ACTIVITY =>
Could you output each line below precisely as it stands, without the images?
====== INPUT RECORDS
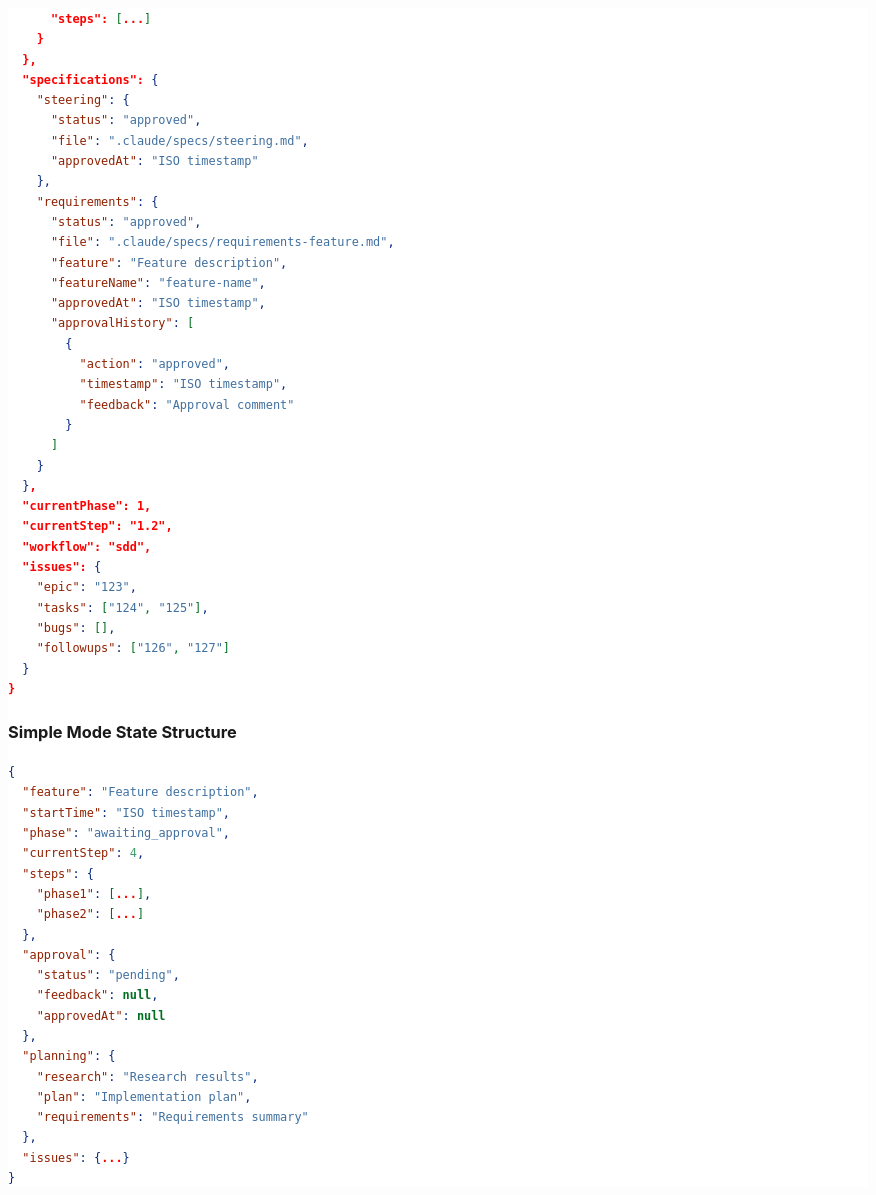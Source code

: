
 ```json
      "steps": [...]
    }
  },
  "specifications": {
    "steering": {
      "status": "approved",
      "file": ".claude/specs/steering.md",
      "approvedAt": "ISO timestamp"
    },
    "requirements": {
      "status": "approved",
      "file": ".claude/specs/requirements-feature.md",
      "feature": "Feature description",
      "featureName": "feature-name",
      "approvedAt": "ISO timestamp",
      "approvalHistory": [
        {
          "action": "approved",
          "timestamp": "ISO timestamp", 
          "feedback": "Approval comment"
        }
      ]
    }
  },
  "currentPhase": 1,
  "currentStep": "1.2",
  "workflow": "sdd",
  "issues": {
    "epic": "123",
    "tasks": ["124", "125"],
    "bugs": [],
    "followups": ["126", "127"]
  }
}
```

### **Simple Mode State Structure**

```json
{
  "feature": "Feature description",
  "startTime": "ISO timestamp",
  "phase": "awaiting_approval",
  "currentStep": 4,
  "steps": {
    "phase1": [...],
    "phase2": [...]
  },
  "approval": {
    "status": "pending",
    "feedback": null,
    "approvedAt": null
  },
  "planning": {
    "research": "Research results",
    "plan": "Implementation plan",
    "requirements": "Requirements summary"
  },
  "issues": {...}
}
```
============
OUTPUT =>
Source code

:
 ```json
      "steps": [...]
    }
  },
  "specifications": {
    "steering": {
      "status": "approved",
      "file": ".claude/specs/steering.md",
      "approvedAt": "ISO timestamp"
    },
    "requirements": {
      "status": "approved",
      "file": ".claude/specs/requirements-feature.md",
      "feature": "Feature description",
      "featureName": "feature-name",
      "approvedAt": "ISO timestamp",
      "approvalHistory": [
        {
          "action": "approved",
          "timestamp": "ISO timestamp", 
          "feedback": "Approval comment"
        }
      ]
    }
  },
  "currentPhase": 1,
  "currentStep": "1.2",
  "workflow": "sdd",
  "issues": {
    "epic": "123",
    "tasks": ["124", "125"],
    "bugs": [],
    "followups": ["126", "127"]
  }
}
```

### **Simple Mode State Structure**

```json
{
  "feature": "Feature description",
  "startTime": "ISO timestamp",
  "phase": "awaiting_approval",
  "currentStep": 4,
  "steps": {
    "phase1": [...],
    "phase2": [...]
  },
  "approval": {
    "status": "pending",
    "feedback": null,
    "approvedAt": null
  },
  "planning": {
    "research": "Research results",
    "plan": "Implementation plan",
    "requirements": "Requirements summary"
  },
  "issues": {...}
}
```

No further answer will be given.